Introduction

IaC has revolutionized the way we implement our architecture. Terraform is one of the most widely used tool for implementing architecture. Terraform not only makes the implementation easy, but also helps us define modules which can be reused again and again for future deployments. In this series I will share the terraform code that I have written to deploy entire architecture.

Architecture that we are going to deploy

Optimized storage – time based with Data Lake.

Potential use cases :

The architecture may be appropriate for any application that uses massive amounts of data that must always be available. Examples include apps that:

  • Track customer spending habits and shopping behavior.
  • Forecast weather.
  • Offer smart traffic systems or implement smart traffic systems or use smart technology to monitor traffic.
  • Analyze manufacturing Internet of Things (IoT) data.
  • Display smart meter data or use smart technology to monitor meter data.

Assumptions in the architecture :

  1. The client authenticates with Azure Active Directory (Azure AD) and is granted access to web applications hosted on Azure App Service.
  2. Azure Front Door, a firewall and layer 7 load balancer, switches user traffic to a different Azure region in case of a regional outage.
  3. Azure App Service hosts websites and RESTful web APIs. Browser clients run AJAX applications that use the APIs.
  4. Web APIs delegate function apps to handle background tasks. The tasks are queued in Azure Queue Storage queues.
  5. The function apps hosted by Azure Functions perform the background tasks, triggered by the queued messages.
  6. Azure Cache for Redis caches database data for the function apps. This offloads database activity and speeds up the function apps and web apps.
  7. Azure Cosmos DB holds 3 to 4 months of the most recent data used by the web applications.
  8. Data Lake Storage holds historical data used by the web applications. Periodically, Azure Data Factory moves data from Azure Cosmos DB to Azure Data Lake to reduce storage costs.

Terraform Explanation

  1. GitHub Link : GitHub
YouTube video with the explanation

This code is parameterized and we are using different modules for every Azure Resource. This allows us to manage our code along with enabling the reusability. The parent directory Data Lake Deployment contains two subfolders :

  1. terraform-modules
    • This directory contains all the modules.
    • Any variable conditional needs to be checked in the variable.tf file under respective module
  2. terraform-resources
    • This folder has these files :
      • main.tf -> This file contains all the resources that we are going to deploy.
      • variables.tf -> Variables are defined in this file.
      • terraform.tfvars -> Tfvars file is automatically loaded without any additional option. This is the file where you need to update your resource values\names.

Usage :

Things to keep in mind are :

  1. We are using Azure BLOB as backend configuration, so you need to ensure the storage account and container mentioned in the backend configuration exists.
  2. Since we are using data block to fetch key vault secrets, where we store all our sensitive information. The key vault and the secrets should already exist.
  3. Data lake linked service is configured using “Data Lake Deployment\terraform-modules\data-lake\main.tf” file. I haven’t written code to implement data set because that can vary depending on the requirement. But this can be easily added based on the requirement.
  4. App service site config is configured using line number 22 to 26 under “Data Lake Deployment\terraform-modules\webapp\main.tf” file. The application framework can be changed using these lines (ex: Java, Python, DotNet etc.)
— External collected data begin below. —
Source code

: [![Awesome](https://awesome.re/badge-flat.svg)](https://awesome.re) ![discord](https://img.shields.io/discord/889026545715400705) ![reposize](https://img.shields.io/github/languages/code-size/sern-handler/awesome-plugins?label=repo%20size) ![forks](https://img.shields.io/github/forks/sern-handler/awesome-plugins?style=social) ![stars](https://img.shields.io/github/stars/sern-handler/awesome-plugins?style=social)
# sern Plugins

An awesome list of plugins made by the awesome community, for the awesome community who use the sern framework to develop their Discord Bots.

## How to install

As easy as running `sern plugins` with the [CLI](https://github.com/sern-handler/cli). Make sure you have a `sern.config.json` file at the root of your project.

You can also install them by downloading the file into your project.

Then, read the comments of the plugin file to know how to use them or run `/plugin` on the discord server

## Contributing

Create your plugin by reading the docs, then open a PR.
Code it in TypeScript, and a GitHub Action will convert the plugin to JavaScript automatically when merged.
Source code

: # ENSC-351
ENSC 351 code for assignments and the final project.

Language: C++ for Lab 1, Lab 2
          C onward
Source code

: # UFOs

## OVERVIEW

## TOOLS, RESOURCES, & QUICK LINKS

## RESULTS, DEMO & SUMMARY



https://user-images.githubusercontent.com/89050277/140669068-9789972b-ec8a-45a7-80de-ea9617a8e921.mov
To run this example, simply follow to steps below:

  1. Open terraform.tfvars file under terraform-resources folder and update parameters based on your requirement. It can be region\resource group\SKU.
  2. Open command prompt or powershell and change the working directory to terraform-resources folder, if the terminal is opened in Data Lake Deployment directory, use :
  cd terraform-resources

  terraform init
  terraform plan
  terraform apply


Explanation :

  1. Terraform init -> It initializes the directory and downloads required provider along with configuring the module.
  2. Terraform plan -> This helps you verify the code is going to deploy the resources as expected. This also ensures we don’t face any unwanted surprise. This isn’t mandatory, but a recommended step.
  3. Terraform apply -> This step applies the resources specified in this code. This will ask you to approve this later. We can skip manual approval by using –auto-approve parameter.

Best Practices & Recommendations

  1. Use Terraform workspaces for easier management of the deployments. This can also help us manage Dev, UAT and Production deployments instead of creating multiple state files\directories.
  2. If you are creating new resources\variables. Ensure naming convention is easily relatable, since we have a lot of variables in this code.
  3. Use conditionals to avoid unwanted surprises.